Your objective >>
In the listing below, locate the lines bearing the word "username". Copy every one of them.

Records >>
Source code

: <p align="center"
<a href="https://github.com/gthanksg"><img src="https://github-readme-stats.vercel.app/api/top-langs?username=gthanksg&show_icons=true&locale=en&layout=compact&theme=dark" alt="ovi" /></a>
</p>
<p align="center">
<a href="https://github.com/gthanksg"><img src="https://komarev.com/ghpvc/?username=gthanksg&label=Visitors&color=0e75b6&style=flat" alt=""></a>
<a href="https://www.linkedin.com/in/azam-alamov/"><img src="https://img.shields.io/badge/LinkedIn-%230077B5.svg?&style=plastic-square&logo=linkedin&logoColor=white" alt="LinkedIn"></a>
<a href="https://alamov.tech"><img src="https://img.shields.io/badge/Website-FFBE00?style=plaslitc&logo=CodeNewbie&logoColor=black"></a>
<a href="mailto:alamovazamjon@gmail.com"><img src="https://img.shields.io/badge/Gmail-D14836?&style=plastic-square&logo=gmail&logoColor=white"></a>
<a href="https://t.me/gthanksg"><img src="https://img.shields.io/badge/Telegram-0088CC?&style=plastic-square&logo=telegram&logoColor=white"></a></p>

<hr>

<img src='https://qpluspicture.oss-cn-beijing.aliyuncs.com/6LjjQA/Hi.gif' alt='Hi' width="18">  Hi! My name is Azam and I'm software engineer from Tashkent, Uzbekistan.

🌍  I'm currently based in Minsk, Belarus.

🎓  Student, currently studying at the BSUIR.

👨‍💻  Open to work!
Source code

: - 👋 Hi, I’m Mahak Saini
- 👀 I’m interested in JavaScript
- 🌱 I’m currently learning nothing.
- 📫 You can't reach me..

Output of the task >>
<a href="https://github.com/gthanksg"><img src="https://github-readme-stats.vercel.app/api/top-langs?username=gthanksg&show_icons=true&locale=en&layout=compact&theme=dark" alt="ovi" /></a>
<a href="https://github.com/gthanksg"><img src="https://komarev.com/ghpvc/?username=gthanksg&label=Visitors&color=0e75b6&style=flat" alt=""></a>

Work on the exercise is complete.